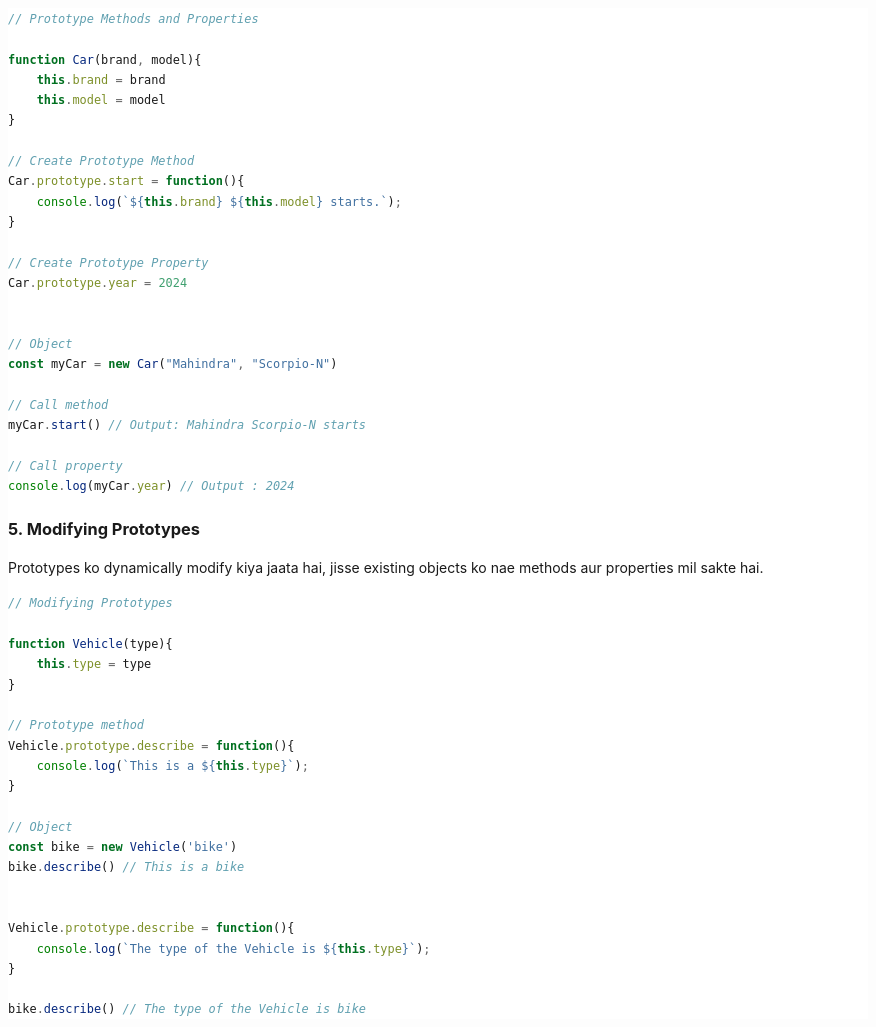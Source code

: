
```javascript
// Prototype Methods and Properties

function Car(brand, model){
    this.brand = brand
    this.model = model
}

// Create Prototype Method
Car.prototype.start = function(){
    console.log(`${this.brand} ${this.model} starts.`);
}

// Create Prototype Property
Car.prototype.year = 2024


// Object
const myCar = new Car("Mahindra", "Scorpio-N")

// Call method
myCar.start() // Output: Mahindra Scorpio-N starts

// Call property
console.log(myCar.year) // Output : 2024
```

### 5. Modifying Prototypes
Prototypes ko dynamically modify kiya jaata hai, jisse existing objects ko nae methods aur properties mil sakte hai.

```javascript
// Modifying Prototypes

function Vehicle(type){
    this.type = type
}

// Prototype method
Vehicle.prototype.describe = function(){
    console.log(`This is a ${this.type}`);
}

// Object
const bike = new Vehicle('bike')
bike.describe() // This is a bike


Vehicle.prototype.describe = function(){
    console.log(`The type of the Vehicle is ${this.type}`);
}

bike.describe() // The type of the Vehicle is bike
```
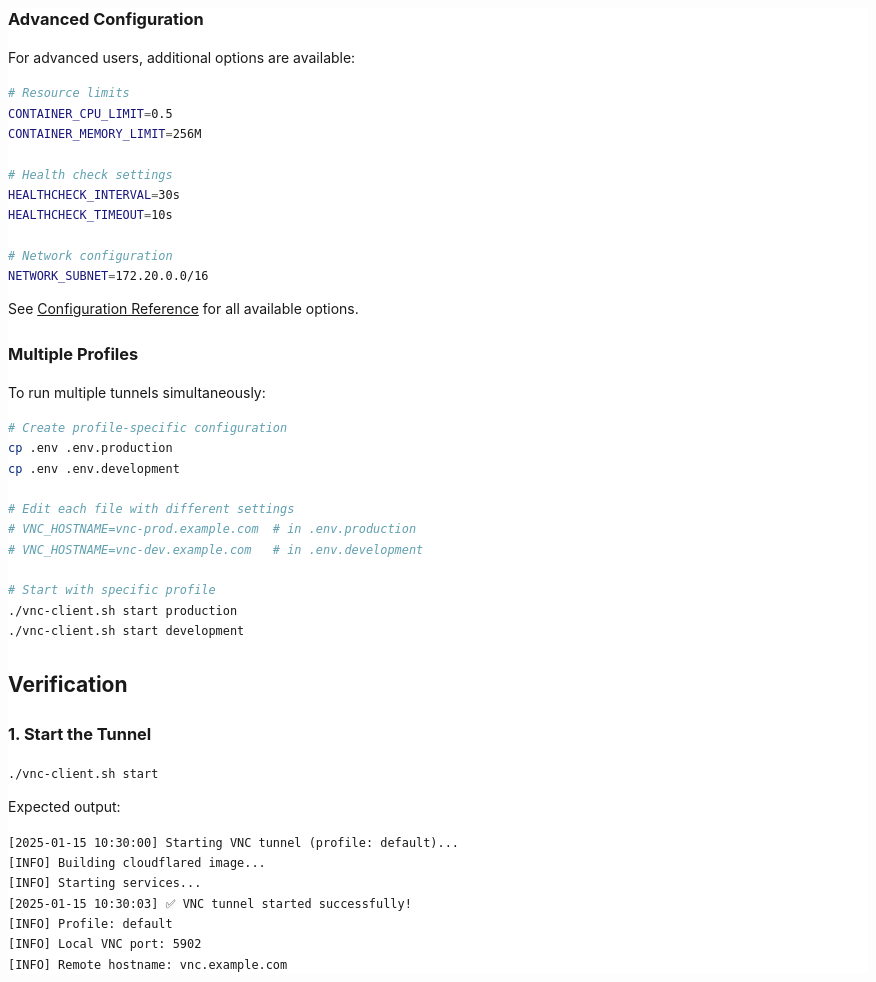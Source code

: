### Advanced Configuration

For advanced users, additional options are available:

```bash
# Resource limits
CONTAINER_CPU_LIMIT=0.5
CONTAINER_MEMORY_LIMIT=256M

# Health check settings
HEALTHCHECK_INTERVAL=30s
HEALTHCHECK_TIMEOUT=10s

# Network configuration
NETWORK_SUBNET=172.20.0.0/16
```

See [Configuration Reference](CONFIGURATION.md) for all available options.

### Multiple Profiles

To run multiple tunnels simultaneously:

```bash
# Create profile-specific configuration
cp .env .env.production
cp .env .env.development

# Edit each file with different settings
# VNC_HOSTNAME=vnc-prod.example.com  # in .env.production
# VNC_HOSTNAME=vnc-dev.example.com   # in .env.development

# Start with specific profile
./vnc-client.sh start production
./vnc-client.sh start development
```

## Verification

### 1. Start the Tunnel

```bash
./vnc-client.sh start
```

Expected output:
```
[2025-01-15 10:30:00] Starting VNC tunnel (profile: default)...
[INFO] Building cloudflared image...
[INFO] Starting services...
[2025-01-15 10:30:03] ✅ VNC tunnel started successfully!
[INFO] Profile: default
[INFO] Local VNC port: 5902
[INFO] Remote hostname: vnc.example.com
```
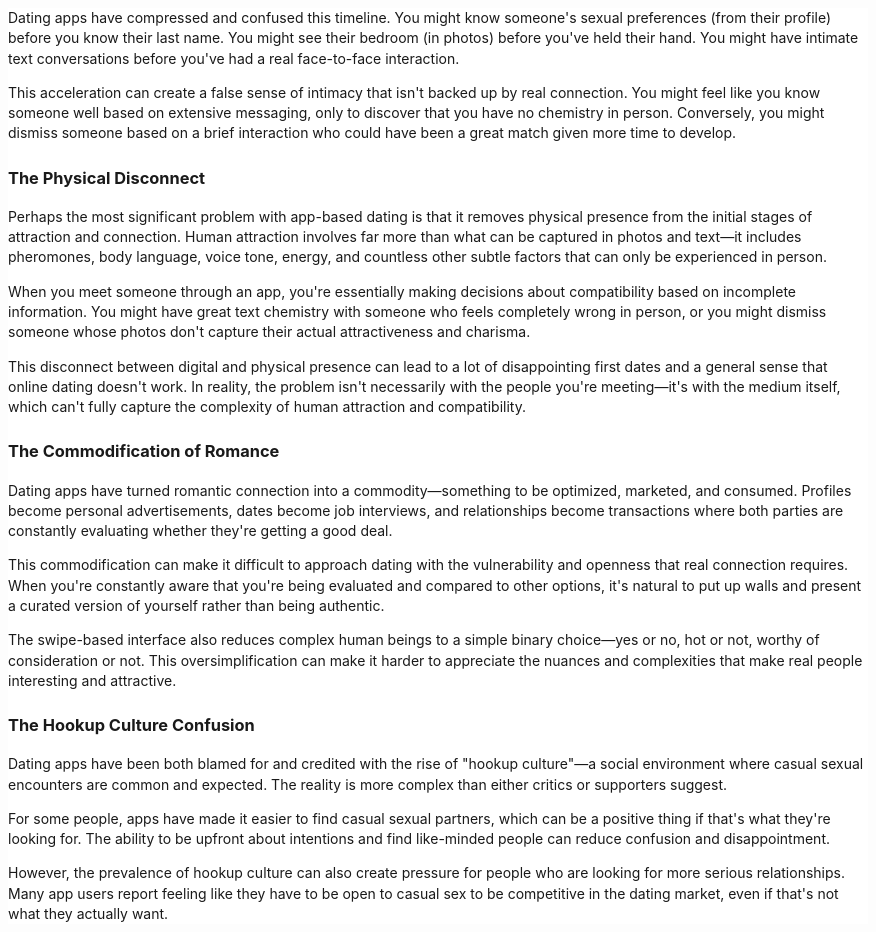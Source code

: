 Dating apps have compressed and confused this timeline. You might know someone's sexual preferences (from their profile) before you know their last name. You might see their bedroom (in photos) before you've held their hand. You might have intimate text conversations before you've had a real face-to-face interaction.

This acceleration can create a false sense of intimacy that isn't backed up by real connection. You might feel like you know someone well based on extensive messaging, only to discover that you have no chemistry in person. Conversely, you might dismiss someone based on a brief interaction who could have been a great match given more time to develop.

### The Physical Disconnect

Perhaps the most significant problem with app-based dating is that it removes physical presence from the initial stages of attraction and connection. Human attraction involves far more than what can be captured in photos and text—it includes pheromones, body language, voice tone, energy, and countless other subtle factors that can only be experienced in person.

When you meet someone through an app, you're essentially making decisions about compatibility based on incomplete information. You might have great text chemistry with someone who feels completely wrong in person, or you might dismiss someone whose photos don't capture their actual attractiveness and charisma.

This disconnect between digital and physical presence can lead to a lot of disappointing first dates and a general sense that online dating doesn't work. In reality, the problem isn't necessarily with the people you're meeting—it's with the medium itself, which can't fully capture the complexity of human attraction and compatibility.

### The Commodification of Romance

Dating apps have turned romantic connection into a commodity—something to be optimized, marketed, and consumed. Profiles become personal advertisements, dates become job interviews, and relationships become transactions where both parties are constantly evaluating whether they're getting a good deal.

This commodification can make it difficult to approach dating with the vulnerability and openness that real connection requires. When you're constantly aware that you're being evaluated and compared to other options, it's natural to put up walls and present a curated version of yourself rather than being authentic.

The swipe-based interface also reduces complex human beings to a simple binary choice—yes or no, hot or not, worthy of consideration or not. This oversimplification can make it harder to appreciate the nuances and complexities that make real people interesting and attractive.

### The Hookup Culture Confusion

Dating apps have been both blamed for and credited with the rise of "hookup culture"—a social environment where casual sexual encounters are common and expected. The reality is more complex than either critics or supporters suggest.

For some people, apps have made it easier to find casual sexual partners, which can be a positive thing if that's what they're looking for. The ability to be upfront about intentions and find like-minded people can reduce confusion and disappointment.

However, the prevalence of hookup culture can also create pressure for people who are looking for more serious relationships. Many app users report feeling like they have to be open to casual sex to be competitive in the dating market, even if that's not what they actually want.
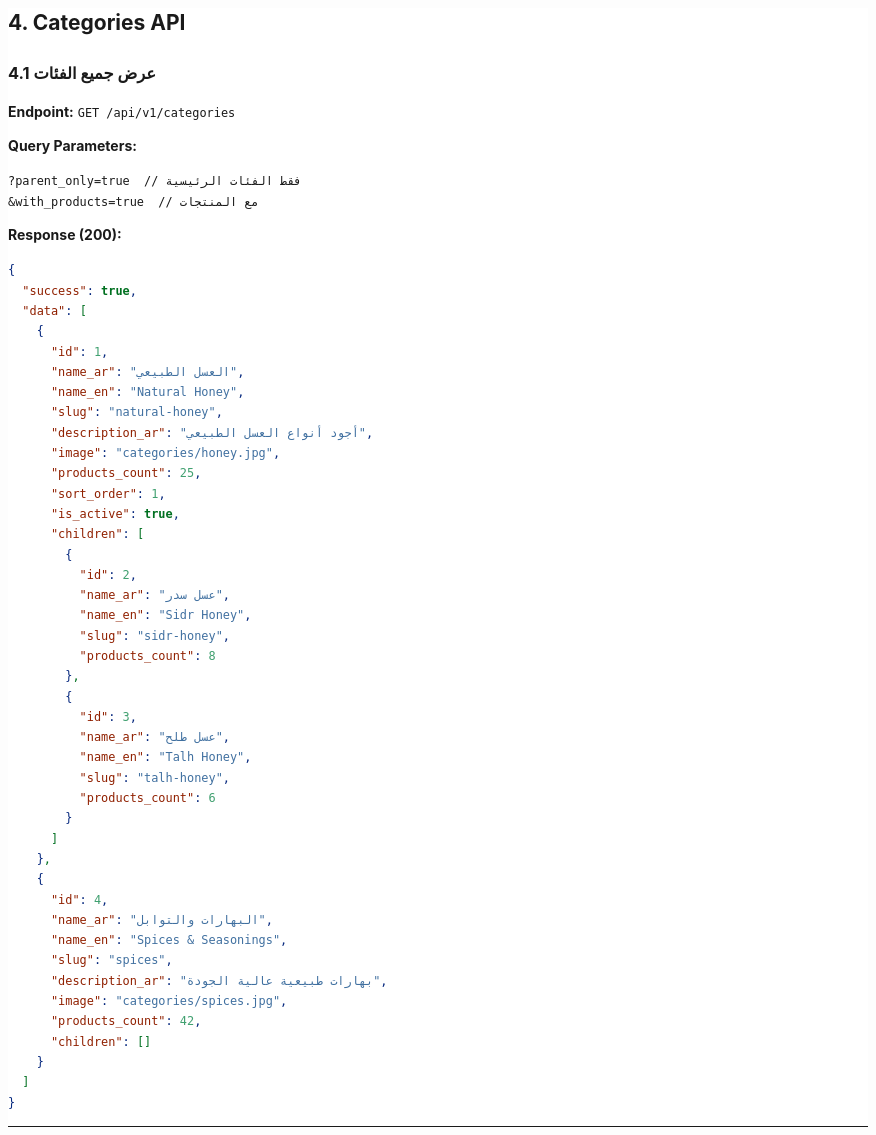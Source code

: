 
## 4. Categories API

### 4.1 عرض جميع الفئات
**Endpoint:** `GET /api/v1/categories`

**Query Parameters:**
```
?parent_only=true  // فقط الفئات الرئيسية
&with_products=true  // مع المنتجات
```

**Response (200):**
```json
{
  "success": true,
  "data": [
    {
      "id": 1,
      "name_ar": "العسل الطبيعي",
      "name_en": "Natural Honey",
      "slug": "natural-honey",
      "description_ar": "أجود أنواع العسل الطبيعي",
      "image": "categories/honey.jpg",
      "products_count": 25,
      "sort_order": 1,
      "is_active": true,
      "children": [
        {
          "id": 2,
          "name_ar": "عسل سدر",
          "name_en": "Sidr Honey",
          "slug": "sidr-honey",
          "products_count": 8
        },
        {
          "id": 3,
          "name_ar": "عسل طلح",
          "name_en": "Talh Honey",
          "slug": "talh-honey",
          "products_count": 6
        }
      ]
    },
    {
      "id": 4,
      "name_ar": "البهارات والتوابل",
      "name_en": "Spices & Seasonings",
      "slug": "spices",
      "description_ar": "بهارات طبيعية عالية الجودة",
      "image": "categories/spices.jpg",
      "products_count": 42,
      "children": []
    }
  ]
}
```

---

Task prompt
Could you return every line from the entries above in which the string "brand" occurs?

Finished exercise
function Car(brand, model){
    this.brand = brand
    console.log(`${this.brand} ${this.model} starts.`);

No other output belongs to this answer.